Rhapsodies panoptiques (1)
…Moi ce que j’te dis c’est que ça pourrait faire une pièce qui secouerait ce pays de loirs moites. Ou peut-être un film. Ou un roman qui arrache. En tout cas je vois déjà ça pour l’attaque : la première scène de la pièce, le plan-séquence qui pourrait lancer le film, le chapitre initial du roman virtuel, ensuite de quoi tu te lâcherais, ça pourrait prendre toutes les formes – on peut rêver, comme ils disent à Pro Helvetia et autres boîtes de pub mercenaires…
…Tu te rappelles ces quelques mots et leur effet immédiat le long des nuques roides et des reins gainés de soie.

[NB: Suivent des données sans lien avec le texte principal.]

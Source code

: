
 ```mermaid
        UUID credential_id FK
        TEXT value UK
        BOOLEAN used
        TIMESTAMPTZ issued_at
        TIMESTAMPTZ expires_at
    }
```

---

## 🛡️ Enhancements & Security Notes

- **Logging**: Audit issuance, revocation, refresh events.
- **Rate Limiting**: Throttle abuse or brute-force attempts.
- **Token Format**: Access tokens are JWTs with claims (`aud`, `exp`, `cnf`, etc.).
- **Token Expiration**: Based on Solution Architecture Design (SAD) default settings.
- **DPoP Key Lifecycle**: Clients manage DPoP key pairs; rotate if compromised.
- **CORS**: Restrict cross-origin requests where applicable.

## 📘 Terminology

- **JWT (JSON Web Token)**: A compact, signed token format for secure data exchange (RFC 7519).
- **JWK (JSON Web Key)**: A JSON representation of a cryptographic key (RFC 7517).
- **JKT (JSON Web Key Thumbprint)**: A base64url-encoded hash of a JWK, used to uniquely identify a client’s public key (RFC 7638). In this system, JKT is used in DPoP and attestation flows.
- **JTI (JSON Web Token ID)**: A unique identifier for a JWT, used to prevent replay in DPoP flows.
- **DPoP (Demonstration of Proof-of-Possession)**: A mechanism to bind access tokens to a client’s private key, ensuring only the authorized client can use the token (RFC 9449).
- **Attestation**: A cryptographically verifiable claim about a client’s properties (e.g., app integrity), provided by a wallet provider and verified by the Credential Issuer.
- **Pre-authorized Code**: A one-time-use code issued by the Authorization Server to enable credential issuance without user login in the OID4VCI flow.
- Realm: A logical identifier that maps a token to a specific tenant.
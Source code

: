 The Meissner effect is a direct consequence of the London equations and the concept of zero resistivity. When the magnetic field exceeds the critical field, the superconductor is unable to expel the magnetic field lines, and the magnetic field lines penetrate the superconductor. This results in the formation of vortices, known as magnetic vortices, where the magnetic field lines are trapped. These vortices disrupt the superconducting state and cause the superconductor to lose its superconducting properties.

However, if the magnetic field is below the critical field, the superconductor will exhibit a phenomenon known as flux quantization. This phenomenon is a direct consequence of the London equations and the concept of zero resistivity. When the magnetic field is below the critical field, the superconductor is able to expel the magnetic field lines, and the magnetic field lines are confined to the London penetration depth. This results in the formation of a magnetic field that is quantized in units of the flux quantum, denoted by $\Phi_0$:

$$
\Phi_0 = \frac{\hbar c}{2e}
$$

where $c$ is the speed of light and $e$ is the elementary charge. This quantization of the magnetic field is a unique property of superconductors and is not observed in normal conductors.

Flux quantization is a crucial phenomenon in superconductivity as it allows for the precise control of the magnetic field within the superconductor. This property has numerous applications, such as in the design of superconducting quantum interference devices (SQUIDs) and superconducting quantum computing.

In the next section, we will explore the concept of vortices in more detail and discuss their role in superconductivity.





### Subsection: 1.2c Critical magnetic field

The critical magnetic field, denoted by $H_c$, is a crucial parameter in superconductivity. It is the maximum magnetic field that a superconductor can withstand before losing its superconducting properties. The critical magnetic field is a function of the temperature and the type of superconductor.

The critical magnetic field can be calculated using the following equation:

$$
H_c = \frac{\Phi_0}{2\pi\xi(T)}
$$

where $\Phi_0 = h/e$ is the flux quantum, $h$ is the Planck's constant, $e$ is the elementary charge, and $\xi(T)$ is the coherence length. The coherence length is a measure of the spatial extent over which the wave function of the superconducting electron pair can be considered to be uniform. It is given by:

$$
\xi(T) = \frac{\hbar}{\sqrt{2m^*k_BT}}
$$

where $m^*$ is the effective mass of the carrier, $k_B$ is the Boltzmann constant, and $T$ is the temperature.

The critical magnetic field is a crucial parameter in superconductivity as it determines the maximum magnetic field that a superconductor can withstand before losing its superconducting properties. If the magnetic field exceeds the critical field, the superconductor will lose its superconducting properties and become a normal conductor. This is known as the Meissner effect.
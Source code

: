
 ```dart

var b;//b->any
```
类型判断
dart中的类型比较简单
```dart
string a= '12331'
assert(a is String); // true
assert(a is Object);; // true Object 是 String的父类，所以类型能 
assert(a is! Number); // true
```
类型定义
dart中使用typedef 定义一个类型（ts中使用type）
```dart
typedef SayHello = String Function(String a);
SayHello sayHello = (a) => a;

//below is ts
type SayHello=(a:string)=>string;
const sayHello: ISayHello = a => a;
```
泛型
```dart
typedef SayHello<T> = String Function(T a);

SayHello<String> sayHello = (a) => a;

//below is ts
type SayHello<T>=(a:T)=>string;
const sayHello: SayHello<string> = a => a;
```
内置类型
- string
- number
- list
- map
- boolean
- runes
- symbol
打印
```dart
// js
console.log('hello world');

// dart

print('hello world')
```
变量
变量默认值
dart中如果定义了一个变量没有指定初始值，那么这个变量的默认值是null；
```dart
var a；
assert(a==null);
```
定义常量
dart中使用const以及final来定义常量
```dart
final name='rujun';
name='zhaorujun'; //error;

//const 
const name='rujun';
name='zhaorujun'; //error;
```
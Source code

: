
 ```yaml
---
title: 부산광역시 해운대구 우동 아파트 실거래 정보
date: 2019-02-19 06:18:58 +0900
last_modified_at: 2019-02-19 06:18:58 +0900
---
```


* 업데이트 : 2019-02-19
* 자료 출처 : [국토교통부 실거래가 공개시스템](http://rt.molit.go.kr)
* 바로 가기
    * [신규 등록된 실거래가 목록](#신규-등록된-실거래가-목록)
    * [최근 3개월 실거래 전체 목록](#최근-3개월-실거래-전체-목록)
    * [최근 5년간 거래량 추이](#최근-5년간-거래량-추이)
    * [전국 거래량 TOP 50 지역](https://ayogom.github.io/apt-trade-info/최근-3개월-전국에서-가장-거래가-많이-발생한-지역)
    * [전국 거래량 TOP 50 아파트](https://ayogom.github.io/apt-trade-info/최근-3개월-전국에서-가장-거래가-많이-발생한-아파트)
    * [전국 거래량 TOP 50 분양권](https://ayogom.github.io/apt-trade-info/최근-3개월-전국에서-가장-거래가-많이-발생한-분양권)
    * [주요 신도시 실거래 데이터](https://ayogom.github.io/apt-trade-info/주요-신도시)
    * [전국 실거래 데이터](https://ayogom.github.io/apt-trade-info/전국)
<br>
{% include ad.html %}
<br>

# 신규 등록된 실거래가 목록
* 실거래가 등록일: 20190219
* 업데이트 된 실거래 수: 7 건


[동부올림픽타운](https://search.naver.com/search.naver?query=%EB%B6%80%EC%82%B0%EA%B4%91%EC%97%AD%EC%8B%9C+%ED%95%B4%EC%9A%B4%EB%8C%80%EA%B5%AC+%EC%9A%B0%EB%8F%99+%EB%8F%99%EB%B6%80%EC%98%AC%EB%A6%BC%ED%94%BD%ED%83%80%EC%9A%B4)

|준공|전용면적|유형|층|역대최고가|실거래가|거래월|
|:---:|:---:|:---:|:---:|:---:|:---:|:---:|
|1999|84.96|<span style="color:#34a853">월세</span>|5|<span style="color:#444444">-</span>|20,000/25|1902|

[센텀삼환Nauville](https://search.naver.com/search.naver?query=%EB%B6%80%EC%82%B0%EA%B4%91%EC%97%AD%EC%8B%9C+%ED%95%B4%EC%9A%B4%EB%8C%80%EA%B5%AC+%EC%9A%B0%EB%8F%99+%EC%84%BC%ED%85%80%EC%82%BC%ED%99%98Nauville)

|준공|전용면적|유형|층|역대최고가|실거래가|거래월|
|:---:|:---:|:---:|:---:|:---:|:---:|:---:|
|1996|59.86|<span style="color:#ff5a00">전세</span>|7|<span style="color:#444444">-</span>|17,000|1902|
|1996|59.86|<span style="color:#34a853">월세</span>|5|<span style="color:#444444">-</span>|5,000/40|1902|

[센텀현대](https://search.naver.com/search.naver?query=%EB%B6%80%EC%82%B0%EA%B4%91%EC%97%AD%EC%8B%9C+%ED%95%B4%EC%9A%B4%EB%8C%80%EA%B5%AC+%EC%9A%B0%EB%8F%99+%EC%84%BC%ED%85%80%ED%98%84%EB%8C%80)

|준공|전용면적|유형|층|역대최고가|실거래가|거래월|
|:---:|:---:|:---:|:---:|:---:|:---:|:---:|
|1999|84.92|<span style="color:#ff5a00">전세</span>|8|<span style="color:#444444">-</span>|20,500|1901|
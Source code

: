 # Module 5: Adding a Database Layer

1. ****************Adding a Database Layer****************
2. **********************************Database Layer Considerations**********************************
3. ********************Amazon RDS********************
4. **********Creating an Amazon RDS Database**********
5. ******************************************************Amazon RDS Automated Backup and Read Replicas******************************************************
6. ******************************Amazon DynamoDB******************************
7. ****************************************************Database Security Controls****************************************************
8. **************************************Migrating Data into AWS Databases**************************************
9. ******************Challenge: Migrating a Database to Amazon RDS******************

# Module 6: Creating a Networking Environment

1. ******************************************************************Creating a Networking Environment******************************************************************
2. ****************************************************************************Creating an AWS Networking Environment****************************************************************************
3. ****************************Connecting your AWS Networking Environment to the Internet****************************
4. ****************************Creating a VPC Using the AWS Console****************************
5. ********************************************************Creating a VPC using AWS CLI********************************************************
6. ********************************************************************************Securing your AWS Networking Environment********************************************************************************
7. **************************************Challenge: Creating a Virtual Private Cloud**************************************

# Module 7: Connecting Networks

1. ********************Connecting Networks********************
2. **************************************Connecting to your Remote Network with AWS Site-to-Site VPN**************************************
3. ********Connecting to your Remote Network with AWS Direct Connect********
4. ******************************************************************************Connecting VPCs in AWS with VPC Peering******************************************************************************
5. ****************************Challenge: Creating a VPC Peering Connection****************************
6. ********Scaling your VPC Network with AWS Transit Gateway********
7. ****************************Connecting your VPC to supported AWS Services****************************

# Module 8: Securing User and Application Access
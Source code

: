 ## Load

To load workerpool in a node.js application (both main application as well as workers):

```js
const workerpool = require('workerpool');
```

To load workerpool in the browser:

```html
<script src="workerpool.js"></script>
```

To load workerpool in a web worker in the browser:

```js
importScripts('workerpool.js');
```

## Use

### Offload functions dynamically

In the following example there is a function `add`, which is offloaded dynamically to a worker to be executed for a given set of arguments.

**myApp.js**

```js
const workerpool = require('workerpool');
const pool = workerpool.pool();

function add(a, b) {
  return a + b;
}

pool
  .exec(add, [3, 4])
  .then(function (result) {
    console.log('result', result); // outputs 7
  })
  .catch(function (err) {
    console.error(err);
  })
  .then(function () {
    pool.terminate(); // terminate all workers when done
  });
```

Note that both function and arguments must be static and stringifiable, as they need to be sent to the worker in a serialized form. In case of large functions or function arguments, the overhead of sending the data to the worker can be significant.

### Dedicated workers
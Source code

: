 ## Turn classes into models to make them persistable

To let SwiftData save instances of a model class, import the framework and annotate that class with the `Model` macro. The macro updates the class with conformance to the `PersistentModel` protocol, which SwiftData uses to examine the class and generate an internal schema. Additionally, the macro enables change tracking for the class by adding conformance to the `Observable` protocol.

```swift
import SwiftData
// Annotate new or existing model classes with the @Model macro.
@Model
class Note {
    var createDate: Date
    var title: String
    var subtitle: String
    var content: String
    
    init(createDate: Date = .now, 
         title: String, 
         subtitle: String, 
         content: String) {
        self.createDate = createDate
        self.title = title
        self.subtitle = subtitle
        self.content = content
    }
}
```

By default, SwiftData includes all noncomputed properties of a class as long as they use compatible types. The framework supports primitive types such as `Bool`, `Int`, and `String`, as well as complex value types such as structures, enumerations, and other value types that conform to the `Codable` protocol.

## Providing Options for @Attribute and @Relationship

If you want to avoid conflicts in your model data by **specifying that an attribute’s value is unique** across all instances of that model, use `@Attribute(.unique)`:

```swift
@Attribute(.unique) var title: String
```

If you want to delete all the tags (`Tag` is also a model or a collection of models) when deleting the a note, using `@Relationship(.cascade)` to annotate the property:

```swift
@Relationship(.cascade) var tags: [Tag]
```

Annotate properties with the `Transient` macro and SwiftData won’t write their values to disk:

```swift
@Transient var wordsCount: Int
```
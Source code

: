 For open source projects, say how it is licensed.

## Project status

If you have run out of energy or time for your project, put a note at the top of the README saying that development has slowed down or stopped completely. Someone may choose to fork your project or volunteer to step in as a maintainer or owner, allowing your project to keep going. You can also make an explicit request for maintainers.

Quelques mots qui tiendraient sur un SMS : comme quoi la Suisse serait une prison sans murs. Que ses prisonniers seraient à la fois ses gardiens. Que la paix serait un leurre sur fond de guerre économique. Qu’en somme notre Villa Chez Nous serait une taule comparable à celle dans laquelle le dissident devenu Président fut bouclé des années durant…
… Tout ça d’abord sidérant, je te le fais pas dire, balancé comme ça à tant de gens librement cravatés, tous librement démocrates et librement adeptes de la pluralité et de la liberté de critiquer. Sidérant donc, mais illico banalisé. Non mais là, c’est sûr, le Vieux déraille ! Le Vieux salit son pays que c’est une honte ! Et dire qu’on va le payer pour ça ! Dire qu’il fait la leçon à un vrai dissident qui a vraiment lutté pour la vraie liberté alors que lui se les roulait en fumant des cigares subventionnés par sa milliardaire de papier ! Tout ça que tu reconstruis ou déconstruis, comme on le dit dans les facs de lettres. Tout ça que tu ramasses dans la scène d’exposition de ta pièce ou de ton film ou de ton roman panoptique. Tout ça dont tu fais signifier l’énormité : un écrivain qui dit quelque chose ! L’horreur jamais vue ! Genre Thomas Bernhard taxant l’Autriche de nazisme ! Mais pire en l’occurrence : le modèle mondial de la démocratie et de la liberté vilipendé par le plumitif le plus nanti de la Société des Autrices et Auteurs suisses ! Le top de l’incongru : tous prisonniers, et là tu les zoomes sur leurs fracs et leurs robes griffées. Tous gardiens d’eux-mêmes et c’est tout le pays vigile qui défile. Du grand théâtre dürrenmattien, mais là faudra trouver les gueules de l’emploi, les Ospel commodores et consorts et leurs maîtresses et leurs mignons. Du cinéma comme on n’en fait plus ou pas encore. Du roman qui serait alors le roman de la prison, j’veux dire le roman qui capterait et réfracterait la vision panoptique du Profond aujourd’hui, comme disait Cendrars avant la Der des Der…
…Le Panopticon est une position fluide, la vision panoptique est une proposition malléable comme l’argile des algorythmes, Dürrenmatt dirait « entre le cendrier et l’étoile », Ramuz «laissez venir l’immensité des choses » et Cingria : « ça a beau être immense, comme on dit, on préfère voir un peuple de fourmis pénétrer dans une figue», quant à toi tu l’diras comme tu l’ressens ici et maintenant dans ton corps à toi et ta sauvagerie…
…Moi j’te dis qu’il y a là une nouvelle donne et que c’est une matière géniale si tu t’sors les pouces, suffit de capter à longueur de journée, ou plutôt suffit pas de capter parce que rien ne suffira pour le vrai sauvage visant le bout de la nuit - relis donc Céline et regarde de tout près la musique des mots, regarde les gens de plus près, regarde ce vieux géant qui te parle de l’Homme des Bois veillant au cœur de la Suisse des vals de l’aube ou des bars du soir - regarde le vieux diabétique défier ces cheffes de projet et ces décideurs auxquels il rappelle qu’ils sont ligotés comme toi et moi, regarde les pharmaciens que vitupérait ce vieux fol de Ludwig Hohl dans son entresol, regarde les peser leurs doses d’indifférence et de déni, de mépris académique ou de flatterie médiatique, entre éther et viagra, enfin regarde mieux le multimonde et fais-en un slam ou ce qui te chante, n’écoute pas les éteignoirs qui te bâillent que tout a été dit et que plus rien ne vaut de l’être - allez j’te balance tout ça par mail ou sur Facebook et t’en fais ce que tu veux…
(Ce texte résulte d'une commande de Yari Bernasconi, rédacteur en chef de la revue ViceVersa, et d'Anne Pitteloud, rédactrice au journal genevois Le Courrier, où il a été publié le 21 novembre 2011; repris sur le site Le Culturactif. Il a servi de déclencheur à la suite des Rhapsodies panoptiques, qui compteront 88 numéros de 8888 signes.)